Her doğan gün; yüreğimizin, zihnimizin alabileceği ve kaldırabileceğinden çok daha kötü, korkunç kabuledilemez bilgiyle karşılaşıyoruz. Onlarca kişinin ölümüne uyanabiliyoruz mesela, 12, 13 yaşındaki bir çocuğun onlarca insana satılmasıyla ya da. Açlık, giderek derinleşen yoksulluk, cinnet manzaraları, aşınan yaşamlar, itirazı olan herkese dönük organize bir şiddet politikası, gözaltılar, işkenceler vs vs….
Ölüm fermanlarının çıktığı, engizisyon mahkemelerinin olduğu, cadı avına çıkılan, giyotinin aristokratlar için acısız bir ölüm aracı olduğu, işkencenin ıztırabın kol gezdiği, insanların yakıldığı bir orta çağın sona erişini haber verdi aydınlanma ve toplumsal mücadeleler.
Modernliğin ve modernitenin kapısı aydınlanmanın hukuk üstünlüğü, güçler ayrılığı gibi kavramlarıyla aralandı. 20. yüzyılda kurulan uluslararası kurumlar ise bir adım ileri giderek barış ve insan hakları çağrısı yapıyordu, yeni dünya savaşları istenmiyordu.
Gerçekten de bir dünya savaşı olmadı. Avrupalı devletlerin harap olduğu yakılıp yıkıldığı savaşlar olmadı. Steril hayatlardan uzakta çok daha büyük yıkımlar, ölümler oldu kimi zaman ancak onlar istatistik bile olamadılar o da ayrı bir hikaye.
Peki üzerine kitaplar yazılan modernlikle birlikte gerçekleşen gerçekten hukukun üstünlüğü, insan haklarına saygılı yeni bir toplumsal düzen miydi? Yoksa zulüm şık bir kıyafet giyip görünmezleşmiş miydi?
Çocuklar, kadınlar, insan hayatı ve diğer canlılar daha mı kıymetliydi mesela? Yoksa hak, hukuk, kıymet birilerinin oluyordu da, birilerinin kapısından bile uğramıyor muydu?
İnsanlar kılıçtan geçirilmiyordu belki, sultanların iki dudağının arasında değildi yaşam. Kazanım mıydı şimdi bunların hepsi?
Geçmişten iyi miydik yani?
Belki de Benjamin’in tarih meleği gibi,gördüğümüz hep aynı trajedi, yıkım ve ölüm…

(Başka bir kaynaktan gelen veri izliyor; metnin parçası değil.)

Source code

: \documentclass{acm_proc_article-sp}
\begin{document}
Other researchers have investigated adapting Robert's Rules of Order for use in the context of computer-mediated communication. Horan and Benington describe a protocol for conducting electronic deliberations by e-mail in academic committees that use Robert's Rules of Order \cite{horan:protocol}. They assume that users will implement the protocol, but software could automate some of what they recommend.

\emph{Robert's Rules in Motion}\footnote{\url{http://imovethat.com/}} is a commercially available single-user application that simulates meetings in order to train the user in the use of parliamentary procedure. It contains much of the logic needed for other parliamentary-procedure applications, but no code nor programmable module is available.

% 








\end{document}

Öyle ki; cellatlar sadece takım elbise giyer olmuş, ölüm de daha modern. Yahut herkes cellat olmuş, suç evlere gizlenmiş, herkes suskun suç ortakları olmuş da olabilir.
Yaşadığımız geçmiş ve gelecek arasında bir sıkışma gibi ama kesinlikle ilerleme değil… İyi olana dair bir iz aradığında zihin, bugün de ve geçmişte sonuç farklı görünmüyor.
Ne geçmiş nostoljisi ne yeninin alkışlanması…ikisi dışında umudun ve çarenin ışığını verecek bir kapı aralığı.. Aradığımız bu galiba!